E desliga o telefone na minha cara, como sempre!
- Mas Totó, você conhecia a finada?- pergunto.
- Conhecer...conhecer...conhecia não, mas sou amigo do vizinho e fui ao enterro ver o movimento e encontrar os conhecidos. Até que tava bem animadinho o velório, aqui em Calçado anda tão parado que até velório dá audiência. Só faltou mesmo o cagão do Jilózinho...hahahah!
- Totó, quando vai aparecer aqui em Niterói?- indago.
- Só quando morrer e virar assombração, quem aparece é assombração seu burrinho, meu ser está querendo ir aí em novembro, de corpo presente e não aparecendo. E você vai pagar minha passagem, sem reclamar!, saí de uma prestação e entrei em outra e estou numa pindaíba danada. E vê se não me liga mais à tarde, estava tirando minha soneca e você me acordou, aliás, não me liga, eu ligo pra você, assim é melhor. Toinha me manda uns R$ 100.00, estou devendo um dinheirinho à minha lavadeira, mas só a parte do extra que ela faz.
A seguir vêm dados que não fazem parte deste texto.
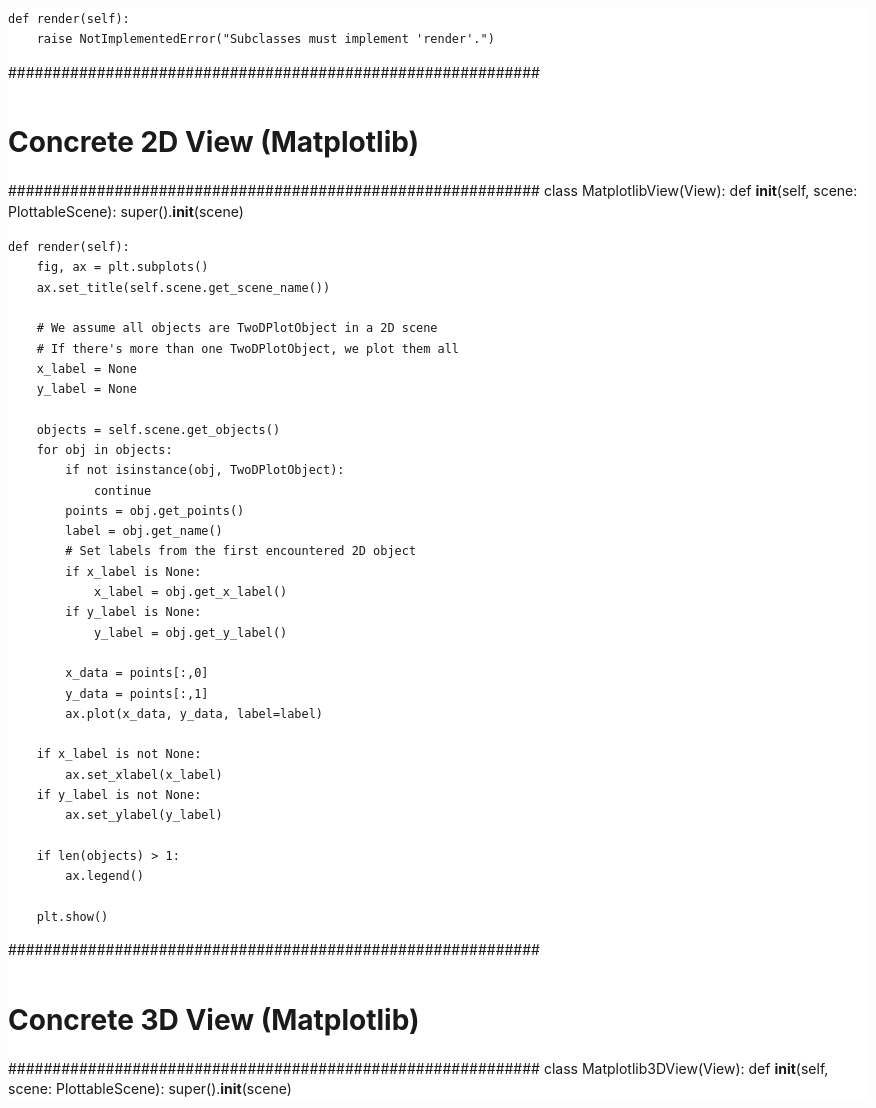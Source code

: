     def render(self):
        raise NotImplementedError("Subclasses must implement 'render'.")


############################################################
# Concrete 2D View (Matplotlib)
############################################################
class MatplotlibView(View):
    def __init__(self, scene: PlottableScene):
        super().__init__(scene)

    def render(self):
        fig, ax = plt.subplots()
        ax.set_title(self.scene.get_scene_name())

        # We assume all objects are TwoDPlotObject in a 2D scene
        # If there's more than one TwoDPlotObject, we plot them all
        x_label = None
        y_label = None

        objects = self.scene.get_objects()
        for obj in objects:
            if not isinstance(obj, TwoDPlotObject):
                continue
            points = obj.get_points()
            label = obj.get_name()
            # Set labels from the first encountered 2D object
            if x_label is None:
                x_label = obj.get_x_label()
            if y_label is None:
                y_label = obj.get_y_label()

            x_data = points[:,0]
            y_data = points[:,1]
            ax.plot(x_data, y_data, label=label)

        if x_label is not None:
            ax.set_xlabel(x_label)
        if y_label is not None:
            ax.set_ylabel(y_label)

        if len(objects) > 1:
            ax.legend()

        plt.show()


############################################################
# Concrete 3D View (Matplotlib)
############################################################
class Matplotlib3DView(View):
    def __init__(self, scene: PlottableScene):
        super().__init__(scene)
Antes que pergunte vou logo explicando: cada vez que vem lavar minhas roupas pago R$ 20.00, agora lavar e trepar é R$ 40.00, e estou em débito na segunda parte. Tô devendo R$ 60.00, você manda R$ 100.00, pago os atrasados e adianto duas, aí consigo uma de lambuja, entendeu seu burrinho. Bota amanhã na Banco do Brasil, ela vem sábado, e sábado passado ela já falou que se não pagar, meu crédito acabou e vou ter de me virar na mão mesmo. E vê se liga pro Jilózinho e zanga com ele, estou preocupado, é safado igual a você, mas adoro ele. Agora vou desligar, tenho de terminar minha soneca. Abraço!
E desliga o telefone na minha cara, como sempre!